Rain, I don’t think there is a rider out there that likes riding it. We do our best to avoid it but sometimes you can’t. That was the case when we took an 11 day trip to ride The Blue Ridge Parkway.
Scott and I spent months planning our trip to The Blue Ridge Parkway so when rain started showing up in the upcoming forecast we decided to take our chances and go with it. The one thing that Scott has been telling me to buy since buying my motorcycle is rain gear. Did I listen? No! Finally about two weeks before the trip I began looking for some.
We went to several shops over a two week period and couldn’t find any sets in my size. I noticed at one motorcycle shop they sold Frogg Toggs and it was fairly inexpensive, just not in a ladies small. I looked it up online and found out that Cabala’s carried the pants. We drove out and found it in stock for less than $25. I noticed it didn’t have a heat shield but neither did the set at the cycle shop so I assumed it would be fine. I was never able to find a jacket that fit well so I went with a runners rain jacket that had Velcro over the zipper area and at the wrist.
As you may have guessed by the title of this post and first image things din’t exactly work out with the pants. Frogg Toggs pants are slightly loose to make it easier to get them on over your pants, that also means they stick out when you sit down. My exhaust pipe comes out at just the right angle that when I put my feet down at a stop the pants hit right against the pipe.
I noticed my right leg was getting wet but I wasn’t sure why and since it was raining I didn’t want to take my attention off the road to figure out why. When we stopped at our hotel and I took my pants off I saw the large hole in my pants. It didn’t take long for me to see why that heat shield is so important regardless of what cycle shops carry.
There wasn’t really much I could do. Scott suggested duct tape until we could find a place to buy another pair but I decided not to worry about it. I figured it was on the inside of my leg and surely it wasn’t going to rain much more. I really wasn’t upset about it until we got ready to leave for dinner and I saw my bike. That hole you see, well the missing fabric was burnt onto my muffler. I wanted to cry. All I could imagine was having to ride my bike around with black goo stuck to it FOREVER!
We went ahead and grabbed some dinner and while we were in there the bikes cooled down. When we came out I decided to see if I could get it off. Much to my surprise a large portion of it lifted up in a solid piece.

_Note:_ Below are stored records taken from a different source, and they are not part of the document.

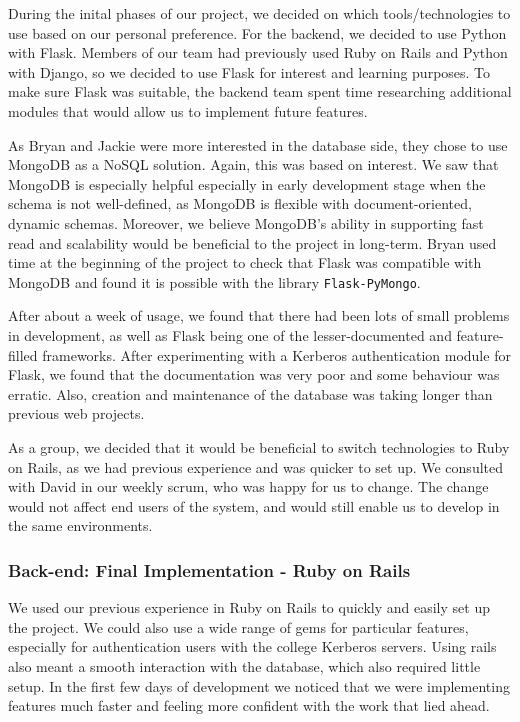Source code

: \documentclass[a4paper, titlepage]{article}
\begin{document}
During the inital phases of our project, we decided on which tools/technologies to use based on our personal preference. For the backend, we decided to use Python with Flask. Members of our team had previously used Ruby on Rails and Python with Django, so we decided to use Flask for interest and 
learning purposes. To make sure Flask was suitable, the backend team spent time researching additional 
modules that would allow us to implement future features.


As Bryan and Jackie were more interested in the database side, they chose to use MongoDB as a NoSQL
solution. Again, this was based on interest. We saw that MongoDB is  especially helpful especially in 
early development stage when the schema is not well-defined, as MongoDB is flexible with 
document-oriented, dynamic schemas. Moreover, we believe MongoDB's ability in supporting fast read and 
scalability would be beneficial to the project in long-term. Bryan used time at the beginning of the 
project to check that Flask was compatible with MongoDB and found it is possible with the library 
\texttt{Flask-PyMongo}.


After about a week of usage, we found that there had been lots of small problems in development, as 
well as Flask being one of the lesser-documented and feature-filled frameworks. After experimenting 
with a Kerberos authentication module for Flask, we found that the documentation was very poor and some 
behaviour was erratic. Also, creation and maintenance of the database was taking longer than previous 
web projects. 

As a group, we decided that it would be beneficial to switch technologies to Ruby on Rails, as we had
previous experience and was quicker to set up. We consulted with David in our weekly scrum, who was
happy for us to change. The change would not affect end users of the system, and would still enable us 
to develop in the same environments. 

\subsubsection{Back-end: Final Implementation - Ruby on Rails} \label{sec:impl_RoR}

We used our previous experience in Ruby on Rails to quickly and easily set up the project. We could also
use a wide range of gems for particular features, especially for authentication users with the college
Kerberos servers. Using rails also meant a smooth interaction with the database, which also required 
little setup. In the first few days of development we noticed that we were implementing features much
faster and feeling more confident with the work that lied ahead. 
\end{document}
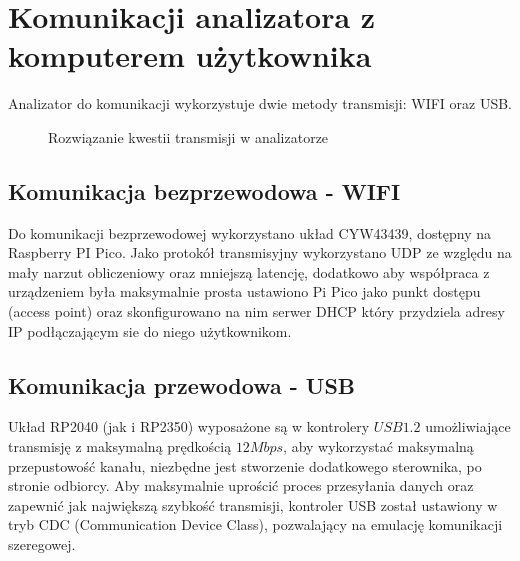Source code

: \section{Komunikacji analizatora z komputerem użytkownika}
Analizator do komunikacji wykorzystuje dwie metody transmisji: WIFI oraz USB.

\begin{figure}[ht]
    \centering
    \caption{Rozwiązanie kwestii transmisji w analizatorze}
    \label{fig:udp-komunikacja}
\end{figure}

\subsection{Komunikacja bezprzewodowa - WIFI}
    Do komunikacji bezprzewodowej wykorzystano układ CYW43439, dostępny na Raspberry PI Pico. 
    Jako protokół transmisyjny wykorzystano UDP ze względu na mały narzut
    obliczeniowy oraz mniejszą latencję, dodatkowo aby współpraca z urządzeniem była maksymalnie prosta ustawiono Pi Pico
    jako punkt dostępu (access point) oraz skonfigurowano na nim serwer DHCP który przydziela adresy
    IP podłączającym sie do niego użytkownikom. 

\subsection{Komunikacja przewodowa - USB}
    Układ RP2040 (jak i RP2350) wyposażone są w kontrolery $USB 1.2$ umożliwiające transmisję z maksymalną prędkością $12Mbps$,
    aby wykorzystać maksymalną przepustowość kanału, niezbędne jest stworzenie dodatkowego sterownika, po stronie odbiorcy.
    Aby maksymalnie uprościć proces przesyłania danych oraz zapewnić jak największą szybkość transmisji, kontroler USB został ustawiony w tryb CDC (Communication Device Class),
    pozwalający na emulację komunikacji szeregowej.

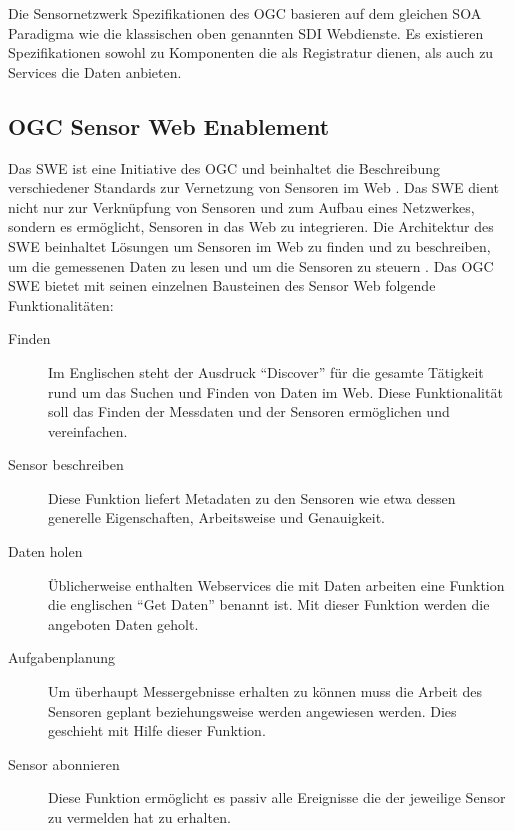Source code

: Die Sensornetzwerk Spezifikationen des \gls{OGC} basieren auf dem gleichen \gls{SOA} Paradigma wie die klassischen oben genannten \gls{SDI} Webdienste. Es existieren Spezifikationen sowohl zu Komponenten die als Registratur dienen, als auch zu Services die Daten anbieten.


\subsection{OGC Sensor Web Enablement}
Das \gls{SWE} ist eine Initiative des \gls{OGC} und beinhaltet die Beschreibung verschiedener Standards zur Vernetzung von Sensoren im Web \citep{botts_ogc_2008}\citep{bermudez_ogc_2011}. Das \gls{SWE} dient nicht nur zur Verknüpfung von Sensoren und zum Aufbau eines Netzwerkes, sondern es ermöglicht, Sensoren in das Web zu integrieren. Die Architektur des \gls{SWE} beinhaltet Lösungen um Sensoren im Web zu finden und zu beschreiben, um die gemessenen Daten zu lesen und um die Sensoren zu steuern \citep{botts_ogc_2008}\citep{broring_new_2011}. Das \gls{OGC} \gls{SWE} bietet mit seinen einzelnen Bausteinen des Sensor Web folgende Funktionalitäten:

\begin{description}
\item[Finden] Im Englischen steht der Ausdruck ``Discover'' für die gesamte Tätigkeit rund um das Suchen und Finden von Daten im Web. Diese Funktionalität soll das Finden der Messdaten und der Sensoren ermöglichen und vereinfachen.
\item[Sensor beschreiben] Diese Funktion liefert Metadaten zu den Sensoren wie etwa dessen generelle Eigenschaften, Arbeitsweise und Genauigkeit.
\item[Daten holen] Üblicherweise enthalten Webservices die mit Daten arbeiten eine Funktion die englischen ``Get Daten'' benannt ist. Mit dieser Funktion werden die angeboten Daten geholt.
\item[Aufgabenplanung] Um überhaupt Messergebnisse erhalten zu können muss die Arbeit des Sensoren geplant beziehungsweise werden angewiesen werden. Dies geschieht mit Hilfe dieser Funktion.
\item[Sensor abonnieren] Diese Funktion ermöglicht es passiv alle Ereignisse die der jeweilige Sensor zu vermelden hat zu erhalten.
\end{description}

\citep{botts_ogc_2008}\citep{broring_new_2011}

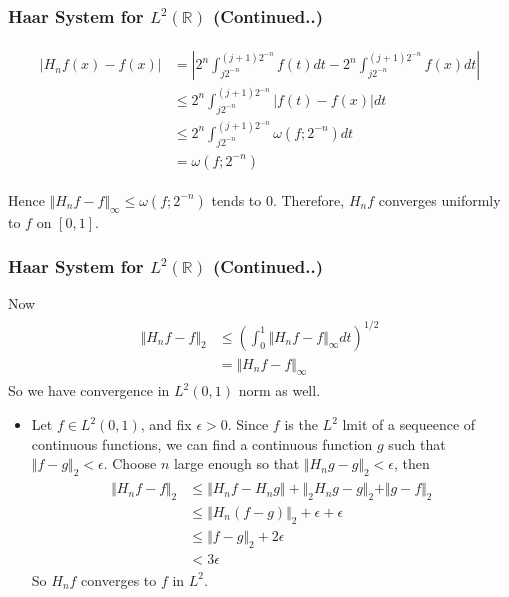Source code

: \documentclass{beamer}
\begin{document}
\begin{frame}
    \frametitle{ Haar System for  $L^2\left({\mathbb{R}}\right)$ (Continued..)}
    \begin{eqnarray*}
        \begin{split}
            |H_nf(x) - f(x)| &= |2^n\int_{j2^{-n}}^{(j+1)2^{-n}}f(t)dt-2^n\int_{j2^{-n}}^{(j+1)2^{-n}}f(x)dt| \\
            &\le 2^n \int_{j2^{-n}}^{(j+1)2^{-n}}|f(t) - f(x)|dt \\
            &\le 2^n \int_{j2^{-n}}^{(j+1)2^{-n}}\omega(f;2^{-n})dt \\
            &= \omega(f;2^{-n})
        \end{split}
    \end{eqnarray*}

    Hence $\Vert H_nf - f \Vert_{\infty} \le \omega(f;2^{-n})$ tends to 0. Therefore, $H_nf$ converges uniformly to $f$ on $[0, 1]$.
\end{frame}


\begin{frame}
    \frametitle{Haar System for  $L^2\left({\mathbb{R}}\right)$ (Continued..)}
    Now
    \begin{eqnarray*}
        \begin{split}
            \Vert H_nf - f \Vert_{2} &\le \left(\int_0^1 \Vert H_nf - f \Vert_{\infty}dt \right)^{1/2}\\
            &= \Vert H_nf - f \Vert_{\infty}
        \end{split}
    \end{eqnarray*}
So we have convergence in $L^2(0,1)$ norm as well.
\begin{itemize}
    \item Let  $f \in L^2(0,1)$, and fix $ \epsilon > 0$. Since $f$ is the $L^2$ lmit of a sequeence of 
    continuous functions, we can find a continuous function $g$ such that $\Vert f - g \Vert_2 < \epsilon$. Choose $n$ large enough so that
    $\Vert H_ng - g \Vert_2 < \epsilon$, then
    \begin{eqnarray*}
        \begin{split}
            \Vert H_nf - f \Vert_{2} &\le \Vert H_nf - H_ng \Vert + \Vert_2 H_ng- g \Vert_2  + \Vert g -f \Vert_2 \\
            &\le \Vert H_n(f- g)\Vert_2 + \epsilon + \epsilon \\
            &\le \Vert f- g\Vert_2 +  2\epsilon \\
            &< 3\epsilon
        \end{split}
    \end{eqnarray*}
    So $H_nf$ converges to $f$  in $L^2$.
\end{itemize}
\end{frame}
    
\end{document}

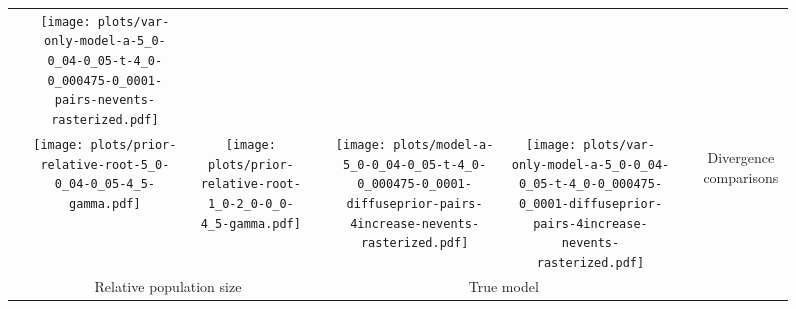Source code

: \documentclass[border=10pt,varwidth=30cm]{standalone}
\begin{document}
\begin{figure}
\begin{tabular}{@{}cccccccc@{}}
        & \texttt{[image: plots/var-only-model-a-5\_0-0\_04-0\_05-t-4\_0-0\_000475-0\_0001-pairs-nevents-rasterized.pdf]}
        & \multicolumn{1}{c|}{}
        & \\
        & \texttt{[image: plots/prior-relative-root-5\_0-0\_04-0\_05-4\_5-gamma.pdf]}
        & \texttt{[image: plots/prior-relative-root-1\_0-2\_0-0\_0-4\_5-gamma.pdf]}
        &
        & \texttt{[image: plots/model-a-5\_0-0\_04-0\_05-t-4\_0-0\_000475-0\_0001-diffuseprior-pairs-4increase-nevents-rasterized.pdf]}
        & \texttt{[image: plots/var-only-model-a-5\_0-0\_04-0\_05-t-4\_0-0\_000475-0\_0001-diffuseprior-pairs-4increase-nevents-rasterized.pdf]}
        & \multicolumn{1}{c|}{}
        & \multirow{5}{*}[16.5em]{\begin{sideways}\Large Divergence comparisons\end{sideways}} \\
        & \multicolumn{2}{c}{\large Relative population size}
        &
        & \multicolumn{2}{c}{\large True model}
        &
        & \\
    \end{tabular}
\end{figure}
\end{document}
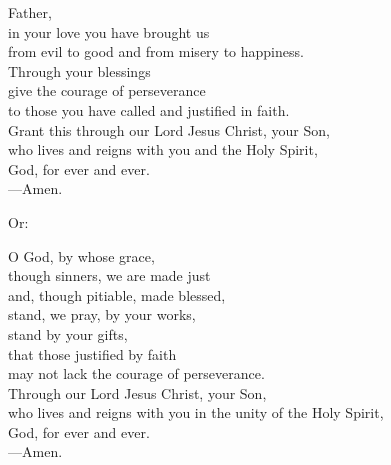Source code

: \prayer


\begin{prayerverse}
Father,\\
in your love you have brought us\\
from evil to good and from misery to happiness.\\
Through your blessings\\
give the courage of perseverance\\
to those you have called and justified in faith.\\
Grant this through our Lord Jesus Christ, your Son,\\
who lives and reigns with you and the Holy Spirit,\\
God, for ever and ever.\\
{\color{red}---\thinspace}Amen.

{\color{red}Or:}

O God, by whose grace,\\
though sinners, we are made just\\
and, though pitiable, made blessed,\\
stand, we pray, by your works,\\
stand by your gifts,\\
that those justified by faith\\
may not lack the courage of perseverance.\\
Through our Lord Jesus Christ, your Son,\\
who lives and reigns with you in the unity of the Holy Spirit,\\
God, for ever and ever.\\
{\color{red}---\thinspace}Amen.
\end{prayerverse}

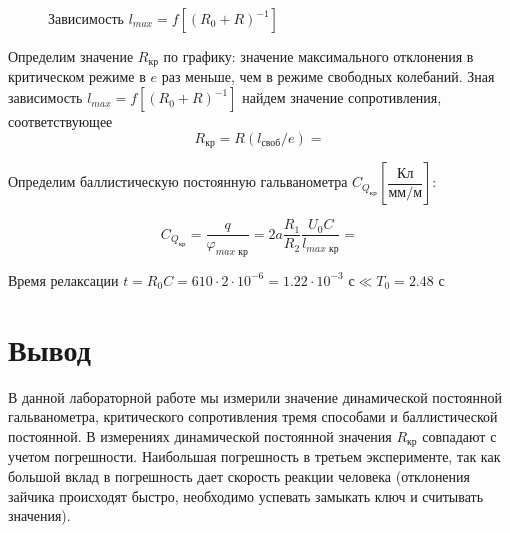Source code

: \documentclass[a4paper, 12pt]{article}
\begin{document}
\begin {figure}[H]
	\begin{center}
		
		\caption{Зависимость $l_{max} = f[(R_0+R)^{-1}]$}
	\end{center}
\end {figure}

Определим значение $R_\text{кр}$ по графику: значение максимального отклонения в критическом режиме в $e$ раз меньше, чем в режиме свободных колебаний. Зная зависимость $l_{max} = f[(R_0+R)^{-1}]$ найдем значение сопротивления, соответствующее 
$$R_\text{кр} = R(l_{\text{своб}}/e) = $$

Определим баллистическую постоянную гальванометра $C_{Q_\text{кр}} \left[\dfrac{\text{Кл}}{\text{мм/м}} \right]$:

$$C_{Q_\text{кр}} = \dfrac{q}{\varphi_{max \text{ кр}}} = 2a \dfrac{R_1}{R_2} \dfrac{U_0C}{l_{max \text{ кр}}} = $$

Время релаксации $t = R_0C = 610 \cdot 2 \cdot 10^{-6} = 1.22 \cdot 10^{-3} \text{ с} \ll T_0 = 2.48 \text{ с}$

\section{Вывод}

В данной лабораторной работе мы измерили значение динамической постоянной гальванометра, критического сопротивления тремя способами и баллистической постоянной. В измерениях динамической постоянной значения $R_\text{кр}$ совпадают с учетом погрешности. Наибольшая погрешность в третьем эксперименте, так как большой вклад в погрешность дает скорость реакции человека (отклонения зайчика происходят быстро, необходимо успевать замыкать ключ и считывать значения).
\end{document}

There was still a lot of little smears all over the pipe but at least it wasn’t as noticeable or as smelly when the bike heated up.
We got home from our trip and I thought I would be able to get it off with a good wash but no such luck. We tried goo off, chrome cleaner and a few other non abrasive products. I Googled cleaning it off online and found lots of people with the same complaint but not many answers. Most just scrubbed and then left it. A few talked about steel wool but I was worried about scratching my chrome. I finally decided that I would just have to deal with it and hope that over time it would burn off.
Then last week while I was cleaning my iron I got the idea to try it on my pipes. Dritz Iron Off Hot Iron Cleaner is made for cleaning residue off of a hot iron. Since I knew it would remove synthetic fabric from an iron why not my muffler? Dritz Iron Off Hot Iron Cleaner is formulated to be used on a hot iron so the first thing I had to do was heat up my pipes. I turned the bike on and let it idle for a few minutes and then shut it down.
I applied a small amount of the cleaner to a clean dry towel and rubbed it in an area that couldn’t really be seen to make sure it wasn’t going to discolor the pipe or cause pitting. Since the muffler is hot you have to be careful! It wiped off and didn’t cause any issues in that spot so I began applying it to the blackened area. At first I didn’t think it was working but then I noticed small amounts of black residue on the towel. I reapplied it several times in each area, rubbing it with a small amount of pressure and after about 5 minutes it was clean!
For around $5.00 I got all the residue off, my pipes look great and I won’t have to smell the black goo residue burning any more!
I have done some rain gear research since this happened and found out the Frogg Toggs does offer a Frogg Toggs Smokin Toad Heat Kit that you can apply to the gear to hopefully avoid this problem. Frogg Toggs does not offer rain gear with it already applied regardless of where you buy it. The other option is to purchase Motorcycle Rain Gear. It is made from fabric that is able to tolerate the heat from the exhaust pipe and most will have a heat shield on the inner thigh area.